From: James Prestwood <prestwoj@gmail.com>
To: Denis Kenzior <denkenz@gmail.com>, iwd@lists.linux.dev
Subject: Re: [PATCH 3/8] station: add handling for new NETCONFIG state
Date: Thu, 4 Jan 2024 10:31:03 -0800 [thread overview]
Message-ID: <ee118809-a4a5-410b-b552-bdb1ad2cf347@gmail.com> (raw)
In-Reply-To: <9196b264-5f4c-4830-88eb-b273c39489ad@gmail.com>
On 1/4/24 10:14 AM, Denis Kenzior wrote:
> Hi James,
>
> On 1/3/24 12:46, James Prestwood wrote:
>> There was an unhandled corner case if netconfig was running and
>> multiple roam conditions happened in sequence, all before netconfig
>> had completed. A single roam before netconfig was already handled
>> (23f0f5717c) but this did not take into account any additional roam
>> conditions.
>
> So if netconfig hasn't completed, we're in the 'connecting' state.
> Any subsequent roams should still be treated as if we are in
> 'connecting' state. Are we transitioning from connecting -> roaming at
> the D-Bus API level? We shouldn't be.
Yes we are as it is today.
>
> Another weirdness is that I think we're sending the d-bus reply after
> connecting to the AP, but before netconfig runs.

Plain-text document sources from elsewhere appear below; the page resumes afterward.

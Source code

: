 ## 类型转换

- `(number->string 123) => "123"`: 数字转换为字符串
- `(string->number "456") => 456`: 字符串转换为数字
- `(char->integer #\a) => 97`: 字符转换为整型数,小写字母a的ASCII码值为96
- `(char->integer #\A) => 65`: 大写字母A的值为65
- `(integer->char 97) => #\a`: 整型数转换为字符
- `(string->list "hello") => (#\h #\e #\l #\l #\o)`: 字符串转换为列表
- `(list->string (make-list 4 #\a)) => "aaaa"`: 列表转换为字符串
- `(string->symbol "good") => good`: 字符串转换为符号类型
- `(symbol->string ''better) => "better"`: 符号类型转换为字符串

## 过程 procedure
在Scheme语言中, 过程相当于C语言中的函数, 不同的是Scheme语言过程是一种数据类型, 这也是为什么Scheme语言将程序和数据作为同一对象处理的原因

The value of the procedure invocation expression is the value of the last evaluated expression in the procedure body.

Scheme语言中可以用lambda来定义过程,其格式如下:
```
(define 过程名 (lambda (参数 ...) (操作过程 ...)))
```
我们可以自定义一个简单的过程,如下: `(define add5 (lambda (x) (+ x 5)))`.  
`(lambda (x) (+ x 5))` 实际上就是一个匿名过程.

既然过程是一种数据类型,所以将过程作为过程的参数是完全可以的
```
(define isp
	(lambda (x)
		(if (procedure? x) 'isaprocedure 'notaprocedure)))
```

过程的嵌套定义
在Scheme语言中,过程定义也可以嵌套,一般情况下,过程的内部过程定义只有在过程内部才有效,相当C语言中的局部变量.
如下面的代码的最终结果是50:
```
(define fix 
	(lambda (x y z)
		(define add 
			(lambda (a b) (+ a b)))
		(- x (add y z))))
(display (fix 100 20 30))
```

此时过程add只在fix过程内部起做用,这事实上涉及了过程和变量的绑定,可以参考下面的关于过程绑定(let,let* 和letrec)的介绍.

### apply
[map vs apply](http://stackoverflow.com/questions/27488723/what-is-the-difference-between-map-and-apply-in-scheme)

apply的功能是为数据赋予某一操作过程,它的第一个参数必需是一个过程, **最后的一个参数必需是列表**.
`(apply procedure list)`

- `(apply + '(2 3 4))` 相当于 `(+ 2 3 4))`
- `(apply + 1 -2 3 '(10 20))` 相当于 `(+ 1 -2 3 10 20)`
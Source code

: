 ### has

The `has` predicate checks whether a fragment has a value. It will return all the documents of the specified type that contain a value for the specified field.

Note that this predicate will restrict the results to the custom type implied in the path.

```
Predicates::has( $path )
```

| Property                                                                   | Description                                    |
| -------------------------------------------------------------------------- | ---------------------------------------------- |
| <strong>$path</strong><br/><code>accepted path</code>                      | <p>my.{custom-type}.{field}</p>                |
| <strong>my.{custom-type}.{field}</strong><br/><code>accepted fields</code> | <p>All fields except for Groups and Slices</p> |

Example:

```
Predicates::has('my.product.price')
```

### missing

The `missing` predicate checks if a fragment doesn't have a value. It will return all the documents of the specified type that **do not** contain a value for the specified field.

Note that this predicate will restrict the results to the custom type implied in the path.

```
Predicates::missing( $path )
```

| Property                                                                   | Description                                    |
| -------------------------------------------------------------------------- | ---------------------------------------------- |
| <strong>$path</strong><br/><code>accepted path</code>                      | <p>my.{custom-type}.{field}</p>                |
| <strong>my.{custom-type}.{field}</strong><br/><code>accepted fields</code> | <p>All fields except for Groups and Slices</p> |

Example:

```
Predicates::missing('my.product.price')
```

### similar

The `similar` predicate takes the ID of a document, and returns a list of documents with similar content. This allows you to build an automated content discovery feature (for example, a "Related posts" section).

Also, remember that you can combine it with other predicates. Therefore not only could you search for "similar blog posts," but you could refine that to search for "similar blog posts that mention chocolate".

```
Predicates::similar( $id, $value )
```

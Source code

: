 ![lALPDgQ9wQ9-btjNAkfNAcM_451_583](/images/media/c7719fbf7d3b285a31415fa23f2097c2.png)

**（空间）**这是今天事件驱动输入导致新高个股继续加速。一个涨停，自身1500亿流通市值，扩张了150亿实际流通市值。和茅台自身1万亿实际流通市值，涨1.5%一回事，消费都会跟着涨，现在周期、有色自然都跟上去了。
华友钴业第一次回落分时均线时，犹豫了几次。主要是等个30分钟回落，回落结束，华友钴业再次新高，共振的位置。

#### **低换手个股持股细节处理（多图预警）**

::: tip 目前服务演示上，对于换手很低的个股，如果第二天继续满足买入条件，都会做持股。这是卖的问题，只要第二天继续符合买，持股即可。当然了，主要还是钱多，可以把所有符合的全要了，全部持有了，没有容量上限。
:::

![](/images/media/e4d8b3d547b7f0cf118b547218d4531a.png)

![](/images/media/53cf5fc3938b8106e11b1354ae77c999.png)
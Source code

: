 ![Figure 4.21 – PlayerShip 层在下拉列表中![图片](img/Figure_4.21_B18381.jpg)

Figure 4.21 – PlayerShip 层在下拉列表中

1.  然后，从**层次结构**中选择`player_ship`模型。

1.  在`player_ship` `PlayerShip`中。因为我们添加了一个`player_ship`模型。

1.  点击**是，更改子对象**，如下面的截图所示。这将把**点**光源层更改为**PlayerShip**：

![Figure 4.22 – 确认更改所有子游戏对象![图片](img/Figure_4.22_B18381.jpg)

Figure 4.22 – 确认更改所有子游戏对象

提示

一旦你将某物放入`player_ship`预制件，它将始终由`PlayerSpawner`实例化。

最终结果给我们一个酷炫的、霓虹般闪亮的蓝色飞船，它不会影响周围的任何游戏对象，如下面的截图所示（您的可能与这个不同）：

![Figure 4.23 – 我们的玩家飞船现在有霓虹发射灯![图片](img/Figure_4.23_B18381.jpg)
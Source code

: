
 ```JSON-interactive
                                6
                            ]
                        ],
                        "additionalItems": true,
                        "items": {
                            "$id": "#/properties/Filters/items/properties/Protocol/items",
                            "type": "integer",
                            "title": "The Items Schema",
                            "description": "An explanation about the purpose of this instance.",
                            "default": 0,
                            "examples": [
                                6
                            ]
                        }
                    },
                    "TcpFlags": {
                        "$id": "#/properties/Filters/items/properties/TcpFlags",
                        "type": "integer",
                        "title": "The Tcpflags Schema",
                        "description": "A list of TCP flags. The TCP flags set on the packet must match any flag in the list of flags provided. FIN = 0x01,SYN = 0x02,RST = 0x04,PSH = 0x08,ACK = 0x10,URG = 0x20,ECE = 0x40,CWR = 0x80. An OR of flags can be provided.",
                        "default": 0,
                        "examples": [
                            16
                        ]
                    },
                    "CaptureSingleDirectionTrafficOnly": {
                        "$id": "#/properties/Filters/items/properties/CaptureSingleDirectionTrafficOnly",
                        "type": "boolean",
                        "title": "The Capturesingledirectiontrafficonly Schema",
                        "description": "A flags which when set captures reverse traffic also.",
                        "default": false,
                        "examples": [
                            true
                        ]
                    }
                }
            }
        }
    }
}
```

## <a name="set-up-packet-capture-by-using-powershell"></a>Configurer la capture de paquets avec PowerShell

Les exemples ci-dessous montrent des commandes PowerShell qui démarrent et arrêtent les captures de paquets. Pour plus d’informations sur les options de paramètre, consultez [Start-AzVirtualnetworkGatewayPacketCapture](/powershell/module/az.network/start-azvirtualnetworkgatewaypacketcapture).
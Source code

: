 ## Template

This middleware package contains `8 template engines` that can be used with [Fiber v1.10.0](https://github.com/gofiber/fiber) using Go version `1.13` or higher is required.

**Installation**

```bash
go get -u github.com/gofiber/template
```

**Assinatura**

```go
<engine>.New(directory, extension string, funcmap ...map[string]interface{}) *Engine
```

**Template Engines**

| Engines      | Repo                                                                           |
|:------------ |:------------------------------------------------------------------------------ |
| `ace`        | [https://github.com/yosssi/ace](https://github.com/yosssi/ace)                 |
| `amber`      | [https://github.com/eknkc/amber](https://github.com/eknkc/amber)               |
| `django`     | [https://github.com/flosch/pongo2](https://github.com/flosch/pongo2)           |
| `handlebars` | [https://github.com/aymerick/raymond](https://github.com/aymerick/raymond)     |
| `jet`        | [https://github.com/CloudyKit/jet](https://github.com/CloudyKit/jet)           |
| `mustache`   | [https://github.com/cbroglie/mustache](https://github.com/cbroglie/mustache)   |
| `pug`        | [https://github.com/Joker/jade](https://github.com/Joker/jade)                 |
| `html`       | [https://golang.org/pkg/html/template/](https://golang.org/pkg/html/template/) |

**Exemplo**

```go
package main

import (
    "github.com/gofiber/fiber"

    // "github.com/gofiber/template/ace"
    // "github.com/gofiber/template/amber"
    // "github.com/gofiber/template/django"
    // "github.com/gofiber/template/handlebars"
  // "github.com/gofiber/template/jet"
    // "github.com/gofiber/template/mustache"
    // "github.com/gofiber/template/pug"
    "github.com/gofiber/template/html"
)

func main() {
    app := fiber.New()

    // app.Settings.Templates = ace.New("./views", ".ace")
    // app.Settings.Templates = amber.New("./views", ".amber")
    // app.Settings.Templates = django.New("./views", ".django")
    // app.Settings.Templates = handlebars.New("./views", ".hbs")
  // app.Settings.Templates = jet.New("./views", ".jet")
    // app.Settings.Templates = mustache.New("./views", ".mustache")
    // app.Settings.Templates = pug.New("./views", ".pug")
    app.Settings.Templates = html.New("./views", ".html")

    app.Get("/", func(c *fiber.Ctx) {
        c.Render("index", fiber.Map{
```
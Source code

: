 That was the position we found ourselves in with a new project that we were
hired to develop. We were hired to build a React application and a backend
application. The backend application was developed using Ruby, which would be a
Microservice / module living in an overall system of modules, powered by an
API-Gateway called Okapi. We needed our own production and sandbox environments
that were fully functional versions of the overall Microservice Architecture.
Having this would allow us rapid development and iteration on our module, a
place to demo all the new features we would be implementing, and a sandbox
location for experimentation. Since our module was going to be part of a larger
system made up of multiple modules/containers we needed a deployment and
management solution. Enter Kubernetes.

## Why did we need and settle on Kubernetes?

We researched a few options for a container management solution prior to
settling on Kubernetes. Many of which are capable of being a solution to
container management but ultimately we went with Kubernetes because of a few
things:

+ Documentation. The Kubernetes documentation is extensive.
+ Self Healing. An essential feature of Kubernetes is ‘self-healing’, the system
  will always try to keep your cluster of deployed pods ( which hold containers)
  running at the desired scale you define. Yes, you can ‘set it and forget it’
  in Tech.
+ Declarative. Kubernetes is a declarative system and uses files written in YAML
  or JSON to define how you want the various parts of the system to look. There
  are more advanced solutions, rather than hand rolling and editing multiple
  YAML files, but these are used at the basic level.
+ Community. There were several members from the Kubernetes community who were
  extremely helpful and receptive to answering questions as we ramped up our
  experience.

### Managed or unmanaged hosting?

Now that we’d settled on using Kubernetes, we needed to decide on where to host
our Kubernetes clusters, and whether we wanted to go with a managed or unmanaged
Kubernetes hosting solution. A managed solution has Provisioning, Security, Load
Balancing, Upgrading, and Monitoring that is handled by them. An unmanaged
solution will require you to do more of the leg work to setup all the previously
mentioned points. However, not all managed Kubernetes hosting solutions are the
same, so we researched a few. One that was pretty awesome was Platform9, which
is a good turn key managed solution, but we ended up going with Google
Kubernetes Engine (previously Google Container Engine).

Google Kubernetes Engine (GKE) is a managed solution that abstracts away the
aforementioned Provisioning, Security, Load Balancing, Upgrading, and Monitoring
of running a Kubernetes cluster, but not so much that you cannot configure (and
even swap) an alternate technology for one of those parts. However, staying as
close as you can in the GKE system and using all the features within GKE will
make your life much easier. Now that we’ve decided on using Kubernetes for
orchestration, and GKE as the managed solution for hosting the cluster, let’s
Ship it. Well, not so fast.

Probably this as well... But I'm not sure we can really send it after
netconfig unless we want to add a timeout error or something. If
netconfig takes a long time DBus will be unhappy. IMO netconfig is
somewhat of a special case in this regard, and consumers of the API
should be waiting on the connected state, not only the DBus method return.
>
>>
>> If IWD is in this state, having started netconfig, then roamed, and
>> again restarted netconfig it is still in a roaming state which will
>> prevent any further roams. IWD will remain "stuck" on the current
>> BSS until netconfig completes or gets disconnected.
>
> Makes sense, since roaming means netconfig isn't really doing anything.
>
>>
>> To fix this a new internal station state was added (no changes to
>> the DBus API) to distinguish between a purely WiFi connecting state
>> (STATION_STATE_CONNECTING/AUTO) and netconfig
>> (STATION_STATE_NETCONFIG). This allows IWD roam as needed if
>> netconfig is still running.
>
> Okay, but how would you distinguish between connecting -> netconfig
> and netconfig->roaming->netconfig?
I hadn't had a need to distinguish, but given the above of wanting to
remain the connecting state I think we'll need to.
>
>>
>> The change is mainly just adding STATION_STATE_NETCONFIG anywhere
>> that STATION_STATE_CONNECTING is to maintain the same behavior,
>> except within the netconfig event handler. In this case we should
>> never get here without being in either a NETCONFIG or ROAMING
>> state.
>>
>> For some background this scenario happens if the DHCP server goes
>> down for an extended period, e.g. if its being upgraded/serviced.
>> ---
>> src/station.c | 23 +++++++++++++++++------
>> 1 file changed, 17 insertions(+), 6 deletions(-)
>>
>> diff --git a/src/station.c b/src/station.c
>> index 57d22e91..8f310ec8 100644
>> --- a/src/station.c
>> +++ b/src/station.c
>> @@ -1768,6 +1768,7 @@ static void
>> station_reset_connection_state(struct station *station)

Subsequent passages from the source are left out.